What is required: In the data below, find every line with the word "number" and copy it out.

The data START

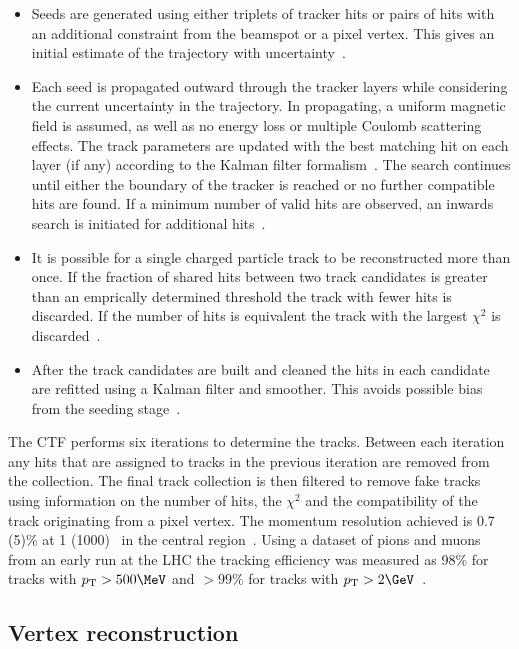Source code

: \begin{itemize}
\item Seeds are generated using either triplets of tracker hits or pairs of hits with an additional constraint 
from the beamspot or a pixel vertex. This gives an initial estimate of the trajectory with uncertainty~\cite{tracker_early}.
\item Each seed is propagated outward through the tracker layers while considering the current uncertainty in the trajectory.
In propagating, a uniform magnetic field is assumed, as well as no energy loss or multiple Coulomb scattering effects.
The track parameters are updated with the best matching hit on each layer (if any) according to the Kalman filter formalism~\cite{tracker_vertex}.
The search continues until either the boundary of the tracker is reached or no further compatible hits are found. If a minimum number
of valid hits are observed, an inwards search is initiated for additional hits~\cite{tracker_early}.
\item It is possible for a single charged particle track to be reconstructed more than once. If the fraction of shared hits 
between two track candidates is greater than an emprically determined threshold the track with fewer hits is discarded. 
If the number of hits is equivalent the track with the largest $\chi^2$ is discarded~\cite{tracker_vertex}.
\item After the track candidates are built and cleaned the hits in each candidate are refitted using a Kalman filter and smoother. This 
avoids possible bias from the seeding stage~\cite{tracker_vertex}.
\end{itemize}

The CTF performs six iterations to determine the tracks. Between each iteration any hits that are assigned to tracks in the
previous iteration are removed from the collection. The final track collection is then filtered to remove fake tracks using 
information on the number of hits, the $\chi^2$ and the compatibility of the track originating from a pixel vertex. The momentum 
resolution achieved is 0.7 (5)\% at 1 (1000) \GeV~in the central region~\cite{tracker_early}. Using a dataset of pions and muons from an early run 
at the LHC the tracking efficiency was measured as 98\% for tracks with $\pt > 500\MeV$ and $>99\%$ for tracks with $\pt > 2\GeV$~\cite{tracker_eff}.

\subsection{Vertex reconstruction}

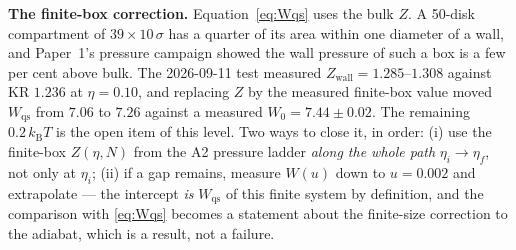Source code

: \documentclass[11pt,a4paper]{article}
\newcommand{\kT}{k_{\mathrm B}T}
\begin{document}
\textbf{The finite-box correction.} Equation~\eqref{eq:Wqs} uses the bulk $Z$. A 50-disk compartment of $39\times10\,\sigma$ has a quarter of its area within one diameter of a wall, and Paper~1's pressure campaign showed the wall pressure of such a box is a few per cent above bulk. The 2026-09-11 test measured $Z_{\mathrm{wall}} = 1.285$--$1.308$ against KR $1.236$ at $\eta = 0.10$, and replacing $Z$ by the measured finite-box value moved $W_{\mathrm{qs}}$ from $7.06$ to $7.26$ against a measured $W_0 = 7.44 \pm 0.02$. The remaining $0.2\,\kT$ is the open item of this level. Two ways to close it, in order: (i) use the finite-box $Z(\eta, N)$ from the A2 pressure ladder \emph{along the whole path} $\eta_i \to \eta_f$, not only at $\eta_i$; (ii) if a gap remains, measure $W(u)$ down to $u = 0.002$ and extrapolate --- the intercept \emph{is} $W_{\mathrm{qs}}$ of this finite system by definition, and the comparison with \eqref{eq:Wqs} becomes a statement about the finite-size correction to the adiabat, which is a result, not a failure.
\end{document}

The data END
The data START

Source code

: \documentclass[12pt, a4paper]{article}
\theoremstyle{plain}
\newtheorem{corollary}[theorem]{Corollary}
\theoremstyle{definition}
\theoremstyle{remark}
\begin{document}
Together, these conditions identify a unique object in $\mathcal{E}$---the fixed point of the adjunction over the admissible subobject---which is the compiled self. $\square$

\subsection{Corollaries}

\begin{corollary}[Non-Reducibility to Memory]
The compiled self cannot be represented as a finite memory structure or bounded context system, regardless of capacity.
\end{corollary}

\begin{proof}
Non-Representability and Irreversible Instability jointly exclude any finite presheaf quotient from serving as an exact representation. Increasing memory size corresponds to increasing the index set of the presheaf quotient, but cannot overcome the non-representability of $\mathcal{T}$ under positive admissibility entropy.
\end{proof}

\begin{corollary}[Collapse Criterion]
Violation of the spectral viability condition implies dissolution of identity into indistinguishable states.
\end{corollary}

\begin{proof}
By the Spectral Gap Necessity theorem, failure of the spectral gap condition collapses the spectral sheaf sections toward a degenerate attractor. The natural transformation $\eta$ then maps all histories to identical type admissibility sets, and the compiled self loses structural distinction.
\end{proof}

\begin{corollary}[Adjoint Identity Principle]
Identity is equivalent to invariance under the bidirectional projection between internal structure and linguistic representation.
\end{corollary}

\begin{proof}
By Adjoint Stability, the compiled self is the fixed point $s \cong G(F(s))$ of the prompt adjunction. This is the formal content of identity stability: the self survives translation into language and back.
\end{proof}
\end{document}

The data END
The data START

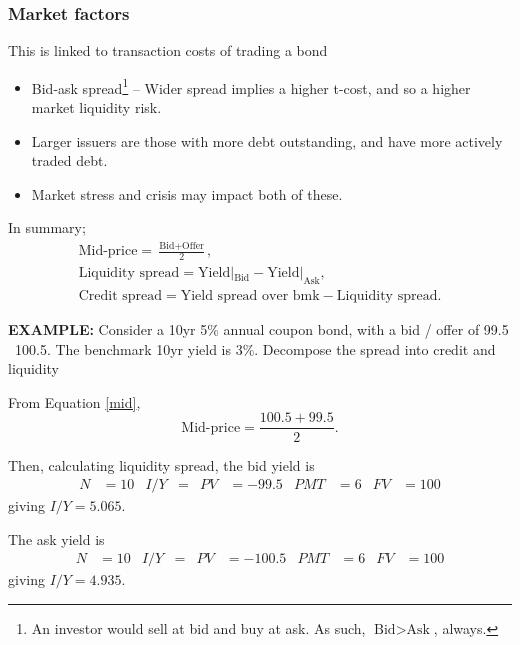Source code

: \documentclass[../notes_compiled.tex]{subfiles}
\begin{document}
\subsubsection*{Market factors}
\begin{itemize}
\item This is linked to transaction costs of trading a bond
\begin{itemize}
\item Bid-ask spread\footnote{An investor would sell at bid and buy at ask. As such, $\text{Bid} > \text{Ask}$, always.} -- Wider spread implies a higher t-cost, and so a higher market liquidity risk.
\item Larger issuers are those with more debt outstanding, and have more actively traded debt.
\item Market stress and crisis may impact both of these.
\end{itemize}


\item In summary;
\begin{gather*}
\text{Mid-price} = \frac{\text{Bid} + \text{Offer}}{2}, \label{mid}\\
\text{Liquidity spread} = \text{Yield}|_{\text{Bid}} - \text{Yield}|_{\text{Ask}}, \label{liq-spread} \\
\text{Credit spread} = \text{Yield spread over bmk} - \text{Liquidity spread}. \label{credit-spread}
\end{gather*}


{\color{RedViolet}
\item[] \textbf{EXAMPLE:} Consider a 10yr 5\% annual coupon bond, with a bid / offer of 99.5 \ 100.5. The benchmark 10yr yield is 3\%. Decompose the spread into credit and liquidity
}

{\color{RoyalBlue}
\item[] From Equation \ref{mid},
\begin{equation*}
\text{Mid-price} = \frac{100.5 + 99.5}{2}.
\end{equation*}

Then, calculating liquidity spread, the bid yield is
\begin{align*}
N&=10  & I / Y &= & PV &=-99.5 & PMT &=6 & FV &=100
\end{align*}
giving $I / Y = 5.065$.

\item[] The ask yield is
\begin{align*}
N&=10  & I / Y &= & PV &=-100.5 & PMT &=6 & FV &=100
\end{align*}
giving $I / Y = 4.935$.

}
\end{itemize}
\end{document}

The data END

Exercise solution:
The search continues until either the boundary of the tracker is reached or no further compatible hits are found. If a minimum number
If the number of hits is equivalent the track with the largest $\chi^2$ is discarded~\cite{tracker_vertex}.
information on the number of hits, the $\chi^2$ and the compatibility of the track originating from a pixel vertex. The momentum 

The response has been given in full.